**Supplied entries:**
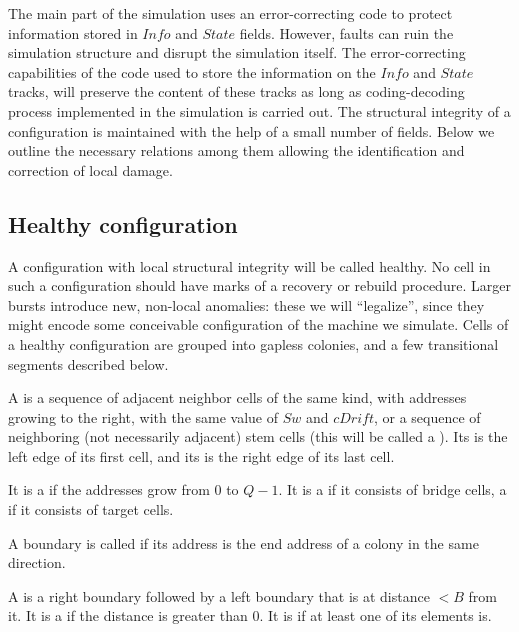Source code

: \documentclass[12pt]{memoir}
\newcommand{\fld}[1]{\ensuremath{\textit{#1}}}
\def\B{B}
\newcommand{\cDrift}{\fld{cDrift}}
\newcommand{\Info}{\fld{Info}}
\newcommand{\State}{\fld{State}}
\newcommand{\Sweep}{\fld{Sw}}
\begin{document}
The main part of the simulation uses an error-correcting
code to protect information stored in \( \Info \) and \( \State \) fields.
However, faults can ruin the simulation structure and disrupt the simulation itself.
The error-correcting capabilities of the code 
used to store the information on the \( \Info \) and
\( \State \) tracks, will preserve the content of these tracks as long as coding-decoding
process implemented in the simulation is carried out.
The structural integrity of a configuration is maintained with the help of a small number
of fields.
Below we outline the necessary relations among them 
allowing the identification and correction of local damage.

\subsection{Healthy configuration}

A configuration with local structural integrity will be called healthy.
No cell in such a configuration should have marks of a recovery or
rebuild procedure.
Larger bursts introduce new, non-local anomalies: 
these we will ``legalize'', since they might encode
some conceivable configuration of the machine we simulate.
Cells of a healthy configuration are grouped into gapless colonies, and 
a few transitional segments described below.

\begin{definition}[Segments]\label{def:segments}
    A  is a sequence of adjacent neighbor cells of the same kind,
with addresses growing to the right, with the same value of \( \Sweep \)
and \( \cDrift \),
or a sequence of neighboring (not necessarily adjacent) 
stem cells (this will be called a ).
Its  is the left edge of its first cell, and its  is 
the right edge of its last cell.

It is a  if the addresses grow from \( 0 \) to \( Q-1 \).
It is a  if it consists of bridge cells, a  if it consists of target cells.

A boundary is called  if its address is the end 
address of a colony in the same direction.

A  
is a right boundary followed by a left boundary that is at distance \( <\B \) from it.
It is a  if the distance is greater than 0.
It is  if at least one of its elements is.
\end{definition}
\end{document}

**Work instructions:**
Wherever the word "State" appears in the listing, copy the line that holds it.

**Result for this exercise:**
\newcommand{\State}{\fld{State}}
code to protect information stored in \( \Info \) and \( \State \) fields.
\( \State \) tracks, will preserve the content of these tracks as long as coding-decoding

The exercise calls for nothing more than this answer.